Robert Ballard of Titanic fame now searching for Amelia Earhart wreckage
Robert Ballard has directed his ship to Nikumaroro to solve the mystery.
The world-renowned scientist who discovered the underwater wreckage of the Titanic now says a new clue may lead him to the spot where Amelia Earhart's plane went down more than 80 years ago.
Robert Ballard believes a photo taken in 1937 may hold the answer to where the American aviator's plane crashed as she tried to become the first female pilot to circumnavigate the globe.
![PHOTO: Amelia Earhart in the cockpit of a plane.](https://s.abcnews.com/images/GMA/HT-NationalArchives_Amelia-Earhart-Cockpit-rc-170705_hpMain_6_4x3_992.jpg)

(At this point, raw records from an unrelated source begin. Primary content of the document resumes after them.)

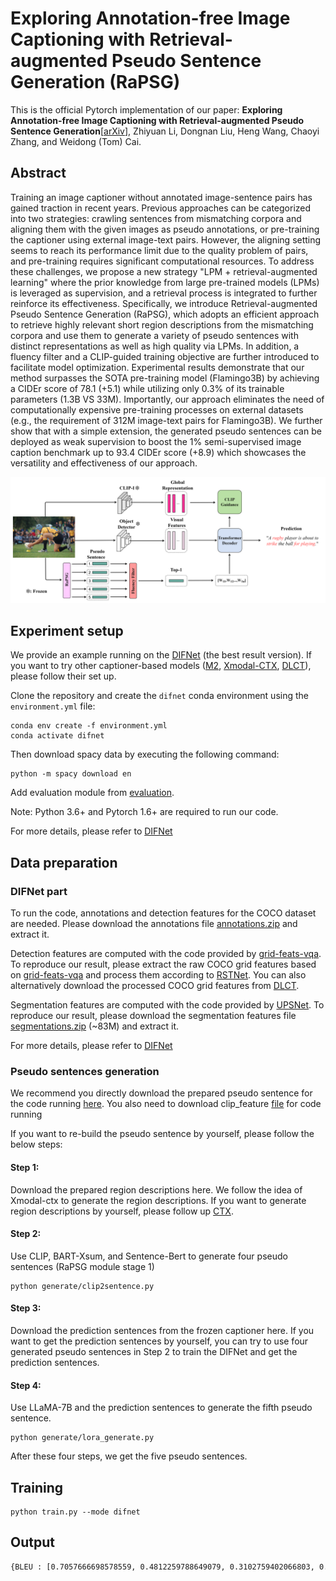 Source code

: # Exploring Annotation-free Image Captioning with Retrieval-augmented Pseudo Sentence Generation (RaPSG)

This is the official Pytorch implementation of our paper: __Exploring Annotation-free Image Captioning with Retrieval-augmented Pseudo Sentence Generation__[[arXiv](https://arxiv.org)], Zhiyuan Li, Dongnan Liu, Heng Wang, Chaoyi Zhang, and Weidong (Tom) Cai. 

## Abstract
Training an image captioner without annotated image-sentence pairs has gained traction in recent years. Previous approaches can be categorized into two strategies: crawling sentences from mismatching corpora and aligning them with the given images as pseudo annotations, or pre-training the captioner using external image-text pairs. However, the aligning setting seems to reach its performance limit due to the quality problem of pairs, and pre-training requires significant computational resources. To address these challenges, we propose a new strategy "LPM + retrieval-augmented learning" where the prior knowledge from large pre-trained models (LPMs) is leveraged as supervision, and a retrieval process is integrated to further reinforce its effectiveness. Specifically, we introduce Retrieval-augmented Pseudo Sentence Generation (RaPSG), which adopts an efficient approach to retrieve highly relevant short region descriptions from the mismatching corpora and use them to generate a variety of pseudo sentences with distinct representations as well as high quality via LPMs. In addition, a fluency filter and a CLIP-guided training objective are further introduced to facilitate model optimization. Experimental results demonstrate that our method surpasses the SOTA pre-training model (Flamingo3B) by achieving a CIDEr score of 78.1 (+5.1) while utilizing only 0.3% of its trainable parameters (1.3B VS 33M). Importantly, our approach eliminates the need of computationally expensive pre-training processes on external datasets (e.g., the requirement of 312M image-text pairs for Flamingo3B). We further show that with a simple extension, the generated pseudo sentences can be deployed as weak supervision to boost the $1\%$ semi-supervised image caption benchmark up to 93.4 CIDEr score (+8.9) which showcases the versatility and effectiveness of our approach.

![model](image/model.png)

## Experiment setup
We provide an example running on the [DIFNet](https://github.com/mrwu-mac/DIFNet) (the best result version). If you want to try other captioner-based models ([M2](https://github.com/aimagelab/meshed-memory-transformer), [Xmodal-CTX](https://github.com/GT-RIPL/Xmodal-Ctx/tree/main), [DLCT](https://github.com/luo3300612/image-captioning-DLCT)), please follow their set up.

Clone the repository and create the `difnet` conda environment using the `environment.yml` file:
```
conda env create -f environment.yml
conda activate difnet
```

Then download spacy data by executing the following command:
```
python -m spacy download en
```

Add evaluation module from [evaluation](https://github.com/aimagelab/meshed-memory-transformer/tree/master/evaluation).

Note: Python 3.6+ and Pytorch 1.6+ are required to run our code. 

For more details, please refer to [DIFNet](https://github.com/mrwu-mac/DIFNet)

## Data preparation
### DIFNet part
To run the code, annotations and detection features for the COCO dataset are needed. Please download the annotations file [annotations.zip](https://drive.google.com/file/d/1i8mqKFKhqvBr8kEp3DbIh9-9UNAfKGmE/view?usp=sharing) and extract it.

Detection features are computed with the code provided by [grid-feats-vqa](https://github.com/facebookresearch/grid-feats-vqa). To reproduce our result, please extract the raw COCO grid features based on [grid-feats-vqa](https://github.com/facebookresearch/grid-feats-vqa) and process them according to [RSTNet](https://github.com/zhangxuying1004/RSTNet). You can also alternatively download the processed COCO grid features from [DLCT](https://github.com/luo3300612/image-captioning-DLCT).

Segmentation features are computed with the code provided by [UPSNet](https://github.com/uber-research/UPSNet). To reproduce our result, please download the segmentation features file [segmentations.zip](https://drive.google.com/file/d/1R7GL9FTZgc0cpCoJ6UGWNuhvAiDciab7/view?usp=sharing) (~83M) and extract it.

For more details, please refer to [DIFNet](https://github.com/mrwu-mac/DIFNet)

### Pseudo sentences generation
We recommend you directly download the prepared pseudo sentence for the code running [here](https://drive.google.com/file/d/1ICMj6X0JRgCcUSZ39O1WUPJhgzr9ZQyb/view?usp=drive_link).
You also need to download clip_feature [file](https://drive.google.com/file/d/1ICMj6X0JRgCcUSZ39O1WUPJhgzr9ZQyb/view?usp=drive_link) for code running

If you want to re-build the pseudo sentence by yourself, please follow the below steps:
#### Step 1:
Download the prepared region descriptions here. We follow the idea of Xmodal-ctx to generate the region descriptions. If you want to generate region descriptions by yourself, please follow up [CTX](https://github.com/GT-RIPL/Xmodal-Ctx/tree/main/ctx).
#### Step 2:
Use CLIP, BART-Xsum, and Sentence-Bert to generate four pseudo sentences (RaPSG module stage 1)  
```
python generate/clip2sentence.py
```
#### Step 3:
Download the prediction sentences from the frozen captioner here. If you want to get the prediction sentences by yourself, you can try to use four generated pseudo sentences in Step 2 to train the DIFNet and get the prediction sentences.

#### Step 4:
Use LLaMA-7B and the prediction sentences to generate the fifth pseudo sentence.
```
python generate/lora_generate.py
```
After these four steps, we get the five pseudo sentences.

## Training
```
python train.py --mode difnet
```
## Output
```bash
{BLEU : [0.7057666698578559, 0.4812259788649079, 0.3102759402066803, 0.19348772041165319]  METEOR : 0.21406017447362663  ROUGE : 0.4606356089131206  CIDEr : 0.7812562433169554  SPICE : 0.149468653248824}
```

Intelligence analysts at the Pentagon who viewed the photo concluded the object in the photo resembles a Lockheed model 10-E Electra, the plane Earhart was last seen flying. Earhart and her navigator, Fred Noonan, vanished in July 1937.
The photo was taken just off the shores of Nikumaroro, a small island in the Pacific Ocean. The island is just 4.5 miles long and 1 mile wide.
Ballard, a National Geographic Explorer, is using his ship, the E/V Nautilus, to try to find the wreckage of Earhart's plane off the coast of Nikumaroro.
"It's not the Lock Ness Monster; it's not Big Foot," Ballard told National Geographic. "That plane exists, which means I'm gonna find it."
![PHOTO: Amelia Earhart stands in front of the Lockheed Electra in which she disappeared in 1937.](https://s.abcnews.com/images/GMA/90758090_hpEmbed_13_19x15_992.jpg)
Just last year a study concluded that bones found on Nikumaroro in 1940 that were originally thought to belong to a man are now being considered as Earhart's. The study, "Amelia Earhart and the Nikumaroro Bones," was authored by Richard L. Jantz, a professor for University of Tennessee's Department of Anthropology, and was published in the journal "Forensic Anthropology."